Lemon sorbet

It’s been a while since we’ve made that one, but never too late to write a post!

After the more-than-disappointing lemon ice-cream we made in Carbisdale Castle during our Hebridean trip (the lemon juice curdled the milk, and we ended up with a gross yoghurt-flavoured ice cream… and yet our roommate shouted “It’s the best ice cream I’ve ever had”, in his sleep, in the middle of the night, hu hu…), I needed a better experience with lemon.

I have to say my brother is a huge lemon sorbet fan, he tries them everywhere he can, and his expectations are quite high. When he asked us to make one, pressure was therefore on us…

We followed the recipe from the book “Ices”, that is to say:

-10 lemons

– 750mL of sugar syrup

-250mL water

– 1 egg white

We put the zest of 10 lemon in the syrup, brought it to the boil, then added the juice, and left it to cool.

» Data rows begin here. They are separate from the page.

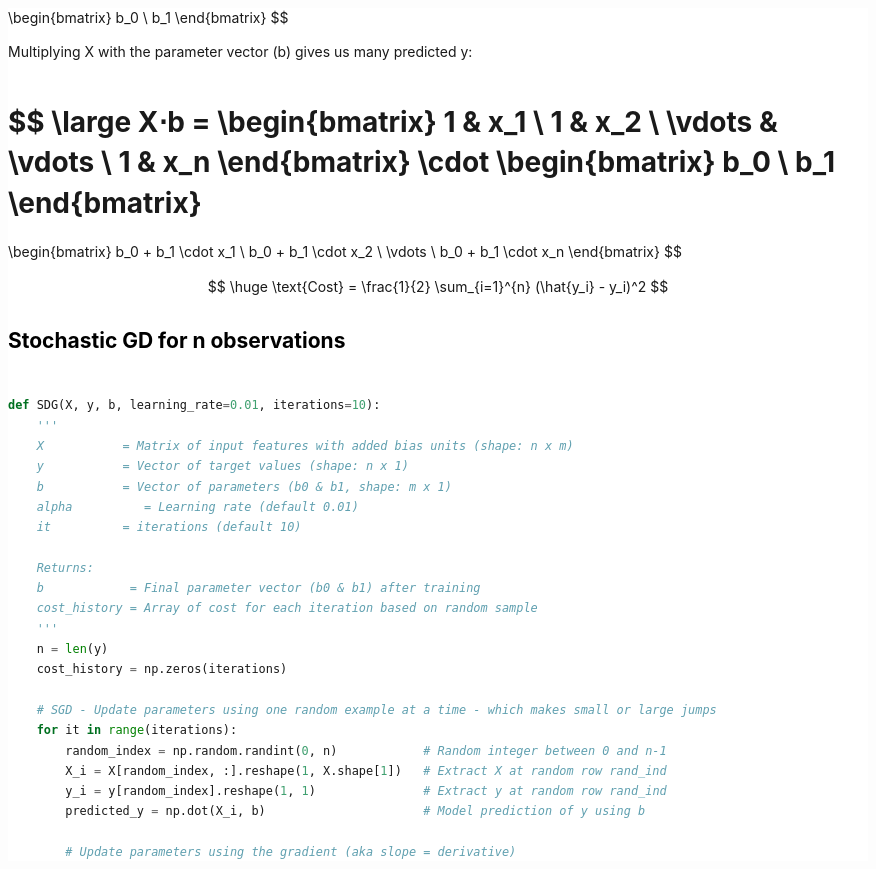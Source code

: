 \begin{bmatrix}
b_0 \\
b_1
\end{bmatrix}
$$

Multiplying X with the parameter vector \(b\) gives us many predicted y:

$$
\large
X⋅b = 
\begin{bmatrix}
1 & x_1 \\
1 & x_2 \\
\vdots & \vdots \\
1 & x_n
\end{bmatrix}
\cdot
\begin{bmatrix}
b_0 \\
b_1
\end{bmatrix}
=
\begin{bmatrix}
b_0 + b_1 \cdot x_1 \\
b_0 + b_1 \cdot x_2 \\
\vdots \\
b_0 + b_1 \cdot x_n
\end{bmatrix}
$$

$$
\huge
\text{Cost} = \frac{1}{2} \sum_{i=1}^{n} (\hat{y_i} - y_i)^2
$$


## <span style="color:black"> __Stochastic GD for n observations__ </span> 

```python

def SDG(X, y, b, learning_rate=0.01, iterations=10):
    '''
    X           = Matrix of input features with added bias units (shape: n x m)
    y           = Vector of target values (shape: n x 1)
    b           = Vector of parameters (b0 & b1, shape: m x 1)
    alpha          = Learning rate (default 0.01)
    it          = iterations (default 10)
    
    Returns:
    b            = Final parameter vector (b0 & b1) after training
    cost_history = Array of cost for each iteration based on random sample
    '''
    n = len(y)
    cost_history = np.zeros(iterations)
    
    # SGD - Update parameters using one random example at a time - which makes small or large jumps
    for it in range(iterations):
        random_index = np.random.randint(0, n)            # Random integer between 0 and n-1
        X_i = X[random_index, :].reshape(1, X.shape[1])   # Extract X at random row rand_ind
        y_i = y[random_index].reshape(1, 1)               # Extract y at random row rand_ind
        predicted_y = np.dot(X_i, b)                      # Model prediction of y using b
        
        # Update parameters using the gradient (aka slope = derivative)
```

It’s probably better to wait something like 12h, but we did not have time…

The peculiarity of this sorbet is that we opened the machine at mid-cranking to add the beated egg-white. This is supposed to give a better consistency. It’s actually not that hard, you just need another bucket: remove the canister from the machine and open it, then put the ice and water in a separate bucket (otherwise you won’t be able to replace the canister), the replace canister and ice in the machine, and resume cranking!

My brother was not disappointed, and ranked our sorbet among the best ones he had ever tried. It was very strong but not too acidic, and incredibly refreshing. A true success.


Now based in Paris, Thibault and Celine are consistently innovating with new flavours, particularly sorbets. They have a classic half-gallon White Mountain freezer that brings delight throughout France.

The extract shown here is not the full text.